10 Ocak 2011 Pazartesi

Manevi boyut...



              Sizlere basiret, melekler ve manevi boyuttan bazı bilgiler aktarmak istiyorum. Öncelikle melekler ve cin diye tabir ettiğimiz varlıklar yaratılışları ve yapıları farklı olsa da, aynı manevi boyutta yer alır. Fiziksel varlıklar değildir. Elle ellenip dokunulamaz ama hissedilir. Hissetmeyi de biraz açalım, ruhun algılamaya başlaması. Öncelikle halkımızda ki yanlış bir değerlendirmeyi açıklamak isterim. Cinler, üstün varlıklar değildir ve sayıları meleklere oranla oldukça azdır.
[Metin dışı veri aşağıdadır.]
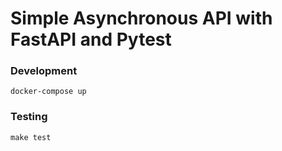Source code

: # Simple Asynchronous API with FastAPI and Pytest

### Development

`docker-compose up`


### Testing

`make test`
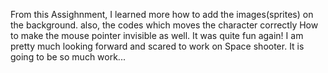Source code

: From this Assighnment, I learned more how to add the images(sprites) on the background.
also, the codes which moves the character correctly
How to make the mouse pointer invisible as well.
It was quite fun again!  I am pretty much looking forward and scared to work on Space shooter.
It is going to be so much work...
Kimi insanlar cinleri üstün varlıklarmış gibi kabul eder. Böylece istemeden İslama aykırı bir davranışın içinde bulunur                                                


              Işın gibidirler, kırmızı renktedirler. Peygamber efendimizin (sav)dumansız ateşten yaratılmıştır demelerinin sebebi budur. O zamanlar genelde insanların anlayabileceği en iyi açıklama şekli buydu. İnsanın düşüncesine etki edip, kendilerini birer bedensel varlıkmış gibi gösterebilirler. İnsanların gördükleri bu varlıklar bundan kaynaklıdır. Bunu önlemek için, inançlı bir dua okumak ya da bu gerçeğe yürekten inanmak o anda ki istemediğimiz görüntülerden korur. Bu varlıkları orijinal halinde görmek için ruhun algılamaya başlaması gerekir. Ruh, belirginleştiğinde bedende üşüme hissi bırakır. Bu üşüme hissi bedensel değildir. İçten gelen bir üşümedir ve bedenin yine sıcaktır. Algılanan her melek ruhun algısıyla olur, üşüme hissi bırakır. İnsan her meleği her daim görmeye gücü yetmez. Çünkü insana etkisi fazladır: Üşüme hissi, kaslarda kasılma ve titreme, kuru baş dönmesi. Burada şunu da belirtelim: Bedenin nasıl duyuları varsa, ruhun da kendi duyusu (algısı) vardır. Birinde (somut) maddesel varlıkları, diğerinde ise manevi boyuttaki varlıkları algılarız.
               Melekler, ruh algılamaya başladığında(insan basiret kazandığında) insan gözüne parlak bir beyaz ışık şeklinde görür. Işığının kaynağı ne güneştir ne de başka bir yıldız. Doğrudan kendisi ışıktır. Ve ışığı ne doğuya karışır ne batıya, yani bulunduğu yerdedir ışığı. Madde değildir (dokunulmaz ağırlığı yoktur)ama belli bir şekilde gözükür.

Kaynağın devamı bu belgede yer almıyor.